Lawrence Blum
University of Massachusetts
Lawrence Blum is Professor of Philosophy and Distinguished Professor of Liberal Arts and Education (Emeritus) at the University of Massachusetts Boston. He is a moral philosopher and Iris Murdoch scholar. He also works in philosophy of race, philosophy of education, and social and political philosophy. He is the author of Friendship, Altruism, and Morality (1980) an early work on compassion, sympathy, and care, just prior to the rise of care ethics.

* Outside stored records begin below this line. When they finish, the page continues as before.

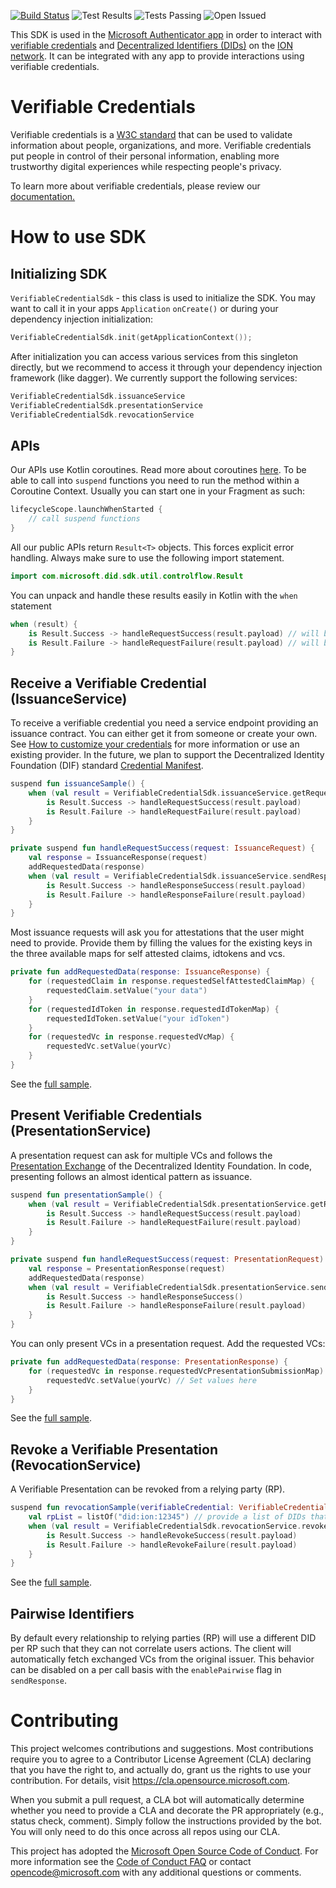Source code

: [![Build Status](https://dev.azure.com/verifiable-credentials/VerifiableCredential/_apis/build/status/microsoft.VerifiableCredential-SDK-Android%20(1)?branchName=master)](https://dev.azure.com/verifiable-credentials/VerifiableCredential/_build/latest?definitionId=3&branchName=master)
![Test Results](https://img.shields.io/azure-devops/coverage/verifiable-credentials/VerifiableCredential/3)
![Tests Passing](https://img.shields.io/azure-devops/tests/verifiable-credentials/VerifiableCredential/3)
![Open Issued](https://img.shields.io/github/issues/microsoft/VerifiableCredential-SDK-Android)

This SDK is used in the [Microsoft Authenticator app](https://www.microsoft.com/en-us/account/authenticator) in order to interact with [verifiable credentials](https://www.w3.org/TR/vc-data-model/) and [Decentralized Identifiers (DIDs)](https://www.w3.org/TR/did-core/) on the [ION network](https://github.com/decentralized-identity/ion). It can be integrated with any app to provide interactions using verifiable credentials.
 
# Verifiable Credentials 
 
Verifiable credentials is a [W3C standard](https://www.w3.org/TR/vc-data-model/) that can be used to validate information about people, organizations, and more. Verifiable credentials put people in control of their personal information, enabling more trustworthy digital experiences while respecting people's privacy. 
 
To learn more about verifiable credentials, please review our [documentation.](https://didproject.azurewebsites.net/docs/verifiable-credentials.html)

# How to use SDK

## Initializing SDK
`VerifiableCredentialSdk` - this class is used to initialize the SDK. You may want to call it in your apps `Application` `onCreate()` or during your dependency injection initialization:
```kotlin
VerifiableCredentialSdk.init(getApplicationContext());
```

After initialization you can access various services from this singleton directly, but we recommend to access it through your dependency injection framework (like dagger). We currently support the following services:

```kotlin
VerifiableCredentialSdk.issuanceService
VerifiableCredentialSdk.presentationService
VerifiableCredentialSdk.revocationService
```

## APIs

Our APIs use Kotlin coroutines. Read more about coroutines [here](https://kotlinlang.org/docs/coroutines-overview.html). To be able to call into `suspend` functions you need to run the method within a Coroutine Context. Usually you can start one in your Fragment as such:

```kotlin
lifecycleScope.launchWhenStarted {
    // call suspend functions
}
```

All our public APIs return `Result<T>` objects. This forces explicit error handling. Always make sure to use the following import statement.
```kotlin
import com.microsoft.did.sdk.util.controlflow.Result
```

You can unpack and handle these results easily in Kotlin with the `when` statement

```kotlin
when (result) {
    is Result.Success -> handleRequestSuccess(result.payload) // will be smartcast into <T>
    is Result.Failure -> handleRequestFailure(result.payload) // will be smartcast into SdkException
}
```

## Receive a Verifiable Credential (IssuanceService)

To receive a verifiable credential you need a service endpoint providing an issuance contract. You can either get it from someone or create your own. See [How to customize your credentials](https://docs.microsoft.com/en-us/azure/active-directory/verifiable-credentials/credential-design) for more information or use an existing provider. In the future, we plan to support the Decentralized Identity Foundation (DIF) standard [Credential Manifest](https://identity.foundation/credential-manifest/).

```kotlin
suspend fun issuanceSample() {
    when (val result = VerifiableCredentialSdk.issuanceService.getRequest("<issuance request url>")) {
        is Result.Success -> handleRequestSuccess(result.payload)
        is Result.Failure -> handleRequestFailure(result.payload)
    }
}

private suspend fun handleRequestSuccess(request: IssuanceRequest) {
    val response = IssuanceResponse(request)
    addRequestedData(response)
    when (val result = VerifiableCredentialSdk.issuanceService.sendResponse(response)) {
        is Result.Success -> handleResponseSuccess(result.payload)
        is Result.Failure -> handleResponseFailure(result.payload)
    }
}
```

Most issuance requests will ask you for attestations that the user might need to provide. Provide them by filling the values for the existing keys in the three available maps for self attested claims, idtokens and vcs.

```kotlin
private fun addRequestedData(response: IssuanceResponse) {
    for (requestedClaim in response.requestedSelfAttestedClaimMap) {
        requestedClaim.setValue("your data") 
    }
    for (requestedIdToken in response.requestedIdTokenMap) {
        requestedIdToken.setValue("your idToken") 
    }
    for (requestedVc in response.requestedVcMap) {
        requestedVc.setValue(yourVc) 
    }
}
```

See the [full sample](https://github.com/microsoft/VerifiableCredential-SDK-Android/blob/master/sdk/src/samples/java/com/microsoft/did/sdk/IssuanceSample.kt).

## Present Verifiable Credentials (PresentationService)

A presentation request can ask for multiple VCs and follows the [Presentation Exchange](https://identity.foundation/presentation-exchange/) of the Decentralized Identity Foundation. In code, presenting follows an almost identical pattern as issuance.

```kotlin
suspend fun presentationSample() {
    when (val result = VerifiableCredentialSdk.presentationService.getRequest("<presentation request url>")) {
        is Result.Success -> handleRequestSuccess(result.payload)
        is Result.Failure -> handleRequestFailure(result.payload)
    }
}

private suspend fun handleRequestSuccess(request: PresentationRequest) {
    val response = PresentationResponse(request)
    addRequestedData(response)
    when (val result = VerifiableCredentialSdk.presentationService.sendResponse(response)) {
        is Result.Success -> handleResponseSuccess()
        is Result.Failure -> handleResponseFailure(result.payload)
    }
}
```

You can only present VCs in a presentation request. Add the requested VCs:

```kotlin
private fun addRequestedData(response: PresentationResponse) {
    for (requestedVc in response.requestedVcPresentationSubmissionMap) {
        requestedVc.setValue(yourVc) // Set values here
    }
}
```

See the [full sample](https://github.com/microsoft/VerifiableCredential-SDK-Android/blob/master/sdk/src/samples/java/com/microsoft/did/sdk/PresentationSample.kt).

## Revoke a Verifiable Presentation (RevocationService)

A Verifiable Presentation can be revoked from a relying party (RP).

```kotlin
suspend fun revocationSample(verifiableCredential: VerifiableCredential) {
    val rpList = listOf("did:ion:12345") // provide a list of DIDs that the VC is revoked from
    when (val result = VerifiableCredentialSdk.revocationService.revokeVerifiablePresentation(verifiableCredential, rpList)) {
        is Result.Success -> handleRevokeSuccess(result.payload)
        is Result.Failure -> handleRevokeFailure(result.payload)
    }
}
```

See the [full sample](https://github.com/microsoft/VerifiableCredential-SDK-Android/blob/master/sdk/src/samples/java/com/microsoft/did/sdk/RevocationSample.kt).

## Pairwise Identifiers

By default every relationship to relying parties (RP) will use a different DID per RP such that they can not correlate users actions. The client will automatically fetch exchanged VCs from the original issuer. This behavior can be disabled on a per call basis with the `enablePairwise` flag in `sendResponse`.

# Contributing

This project welcomes contributions and suggestions.  Most contributions require you to agree to a
Contributor License Agreement (CLA) declaring that you have the right to, and actually do, grant us
the rights to use your contribution. For details, visit https://cla.opensource.microsoft.com.

When you submit a pull request, a CLA bot will automatically determine whether you need to provide
a CLA and decorate the PR appropriately (e.g., status check, comment). Simply follow the instructions
provided by the bot. You will only need to do this once across all repos using our CLA.

This project has adopted the [Microsoft Open Source Code of Conduct](https://opensource.microsoft.com/codeofconduct/).
For more information see the [Code of Conduct FAQ](https://opensource.microsoft.com/codeofconduct/faq/) or
contact [opencode@microsoft.com](mailto:opencode@microsoft.com) with any additional questions or comments.
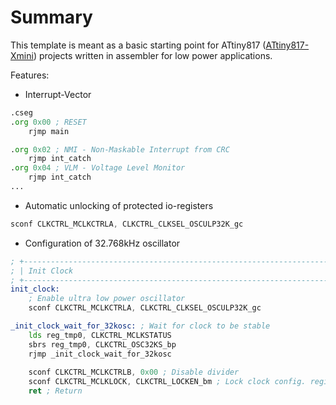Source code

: Summary
=======

This template is meant as a basic starting point for ATtiny817
([ATtiny817-Xmini](http://www.atmel.com/tools/attiny817-xmini.aspx))
projects written in assembler for low power applications.

Features:
- Interrupt-Vector
```asm
.cseg
.org 0x00 ; RESET
	rjmp main

.org 0x02 ; NMI - Non-Maskable Interrupt from CRC
	rjmp int_catch
.org 0x04 ; VLM - Voltage Level Monitor
	rjmp int_catch
...
```
- Automatic unlocking of protected io-registers
```asm
sconf CLKCTRL_MCLKCTRLA, CLKCTRL_CLKSEL_OSCULP32K_gc
```
- Configuration of 32.768kHz oscillator
```asm
; +----------------------------------------------------------------------------+
; | Init Clock                                                                 |
; +----------------------------------------------------------------------------+
init_clock:
	; Enable ultra low power oscillator
	sconf CLKCTRL_MCLKCTRLA, CLKCTRL_CLKSEL_OSCULP32K_gc

_init_clock_wait_for_32kosc: ; Wait for clock to be stable
	lds reg_tmp0, CLKCTRL_MCLKSTATUS
	sbrs reg_tmp0, CLKCTRL_OSC32KS_bp
	rjmp _init_clock_wait_for_32kosc
	
	sconf CLKCTRL_MCLKCTRLB, 0x00 ; Disable divider
	sconf CLKCTRL_MCLKLOCK, CLKCTRL_LOCKEN_bm ; Lock clock config. register
	ret ; Return
```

He is also the author of “I’m Not a Racist, But…”: The Moral Quandary of Race (2002), which was selected best social philosophy book of the year by the North American Society of Social Philosophy, and four other books.
Iris Murdoch, Philippa Foot, Dorothy Emmet, and Bernard Williams: A Counter-Tradition within/against Analytic Ethics
My presentation is a four-way comparison, with Murdoch and Foot in dialogue with each other, sharing a deep moral realism that rejects a sharp fact/value distinction, but differing in significant ways in their own conceptions of morality; with Emmet (1904-2000), a still underappreciated 20th century female moral philosopher, who has a much more socially embedded conception of morality than either of the other two (or Williams), and who brings an unusual interdisciplinarity to her philosophical writings; and, finally, with Williams, a prominent both exemplar and critic of the analytic style/school of ethics. Possible subtopics will be the rationality of morality; moral psychology; virtue; social convention; the “moral” in the context of broader values in human life.